* [Aim of the task]: Go line by line through the data below and work out how many lines contain "remember"; the answer is that number alone.

((

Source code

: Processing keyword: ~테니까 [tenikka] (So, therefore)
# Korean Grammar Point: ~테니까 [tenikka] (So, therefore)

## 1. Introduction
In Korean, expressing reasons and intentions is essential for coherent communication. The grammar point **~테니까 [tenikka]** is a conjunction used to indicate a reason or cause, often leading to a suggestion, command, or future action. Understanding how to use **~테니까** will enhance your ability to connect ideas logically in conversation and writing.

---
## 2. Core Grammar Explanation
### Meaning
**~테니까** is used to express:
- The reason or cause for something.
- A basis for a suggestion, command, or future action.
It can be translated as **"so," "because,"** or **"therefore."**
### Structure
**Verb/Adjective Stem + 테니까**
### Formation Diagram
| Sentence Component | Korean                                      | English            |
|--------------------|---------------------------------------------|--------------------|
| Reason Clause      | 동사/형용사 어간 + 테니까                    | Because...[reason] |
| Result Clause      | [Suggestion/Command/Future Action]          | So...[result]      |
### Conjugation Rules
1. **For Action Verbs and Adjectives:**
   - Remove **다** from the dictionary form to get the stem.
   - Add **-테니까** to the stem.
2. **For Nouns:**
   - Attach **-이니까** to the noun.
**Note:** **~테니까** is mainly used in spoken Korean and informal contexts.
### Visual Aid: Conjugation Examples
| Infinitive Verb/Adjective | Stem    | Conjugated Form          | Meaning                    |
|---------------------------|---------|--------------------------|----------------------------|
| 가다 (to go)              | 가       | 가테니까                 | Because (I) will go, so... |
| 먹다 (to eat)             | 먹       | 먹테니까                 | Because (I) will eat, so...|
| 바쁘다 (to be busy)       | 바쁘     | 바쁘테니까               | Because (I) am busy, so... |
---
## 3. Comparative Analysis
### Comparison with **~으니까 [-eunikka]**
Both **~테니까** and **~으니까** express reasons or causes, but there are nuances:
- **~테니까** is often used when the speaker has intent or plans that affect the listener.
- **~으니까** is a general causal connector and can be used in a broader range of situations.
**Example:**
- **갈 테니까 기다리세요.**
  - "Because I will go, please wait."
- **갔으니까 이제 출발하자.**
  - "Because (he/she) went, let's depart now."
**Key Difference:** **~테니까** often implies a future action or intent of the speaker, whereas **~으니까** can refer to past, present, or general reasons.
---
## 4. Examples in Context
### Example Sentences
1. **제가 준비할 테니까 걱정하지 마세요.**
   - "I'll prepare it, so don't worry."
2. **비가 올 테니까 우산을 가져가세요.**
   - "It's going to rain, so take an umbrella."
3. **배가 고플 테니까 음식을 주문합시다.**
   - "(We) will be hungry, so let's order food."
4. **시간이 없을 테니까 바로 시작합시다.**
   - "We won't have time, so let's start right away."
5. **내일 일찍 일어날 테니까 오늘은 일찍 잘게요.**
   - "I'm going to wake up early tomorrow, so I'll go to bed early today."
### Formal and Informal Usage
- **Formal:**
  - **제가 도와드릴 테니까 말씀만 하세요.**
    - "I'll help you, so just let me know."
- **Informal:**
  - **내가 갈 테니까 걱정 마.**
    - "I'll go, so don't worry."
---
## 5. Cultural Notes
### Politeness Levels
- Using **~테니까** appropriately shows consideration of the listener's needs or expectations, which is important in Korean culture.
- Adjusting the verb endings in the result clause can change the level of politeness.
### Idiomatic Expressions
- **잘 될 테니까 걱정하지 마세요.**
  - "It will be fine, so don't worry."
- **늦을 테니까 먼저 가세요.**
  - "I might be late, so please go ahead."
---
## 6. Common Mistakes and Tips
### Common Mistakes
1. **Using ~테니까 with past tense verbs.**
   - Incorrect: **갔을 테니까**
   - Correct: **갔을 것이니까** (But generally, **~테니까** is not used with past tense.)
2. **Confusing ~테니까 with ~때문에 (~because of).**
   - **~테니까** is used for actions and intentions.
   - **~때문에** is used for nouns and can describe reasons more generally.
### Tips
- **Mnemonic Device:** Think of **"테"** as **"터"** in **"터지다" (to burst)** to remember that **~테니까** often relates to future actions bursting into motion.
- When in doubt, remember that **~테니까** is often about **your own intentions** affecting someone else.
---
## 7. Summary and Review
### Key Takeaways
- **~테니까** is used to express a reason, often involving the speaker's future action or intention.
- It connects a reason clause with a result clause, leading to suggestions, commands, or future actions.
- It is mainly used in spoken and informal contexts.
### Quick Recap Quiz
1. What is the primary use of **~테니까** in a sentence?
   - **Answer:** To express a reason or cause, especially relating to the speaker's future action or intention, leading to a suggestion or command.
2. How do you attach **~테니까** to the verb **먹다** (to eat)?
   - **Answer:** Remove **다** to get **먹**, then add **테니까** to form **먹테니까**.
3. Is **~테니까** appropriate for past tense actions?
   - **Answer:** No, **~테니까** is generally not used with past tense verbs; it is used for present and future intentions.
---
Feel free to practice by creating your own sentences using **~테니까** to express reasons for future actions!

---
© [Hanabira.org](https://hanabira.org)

))

* [Response below]: 2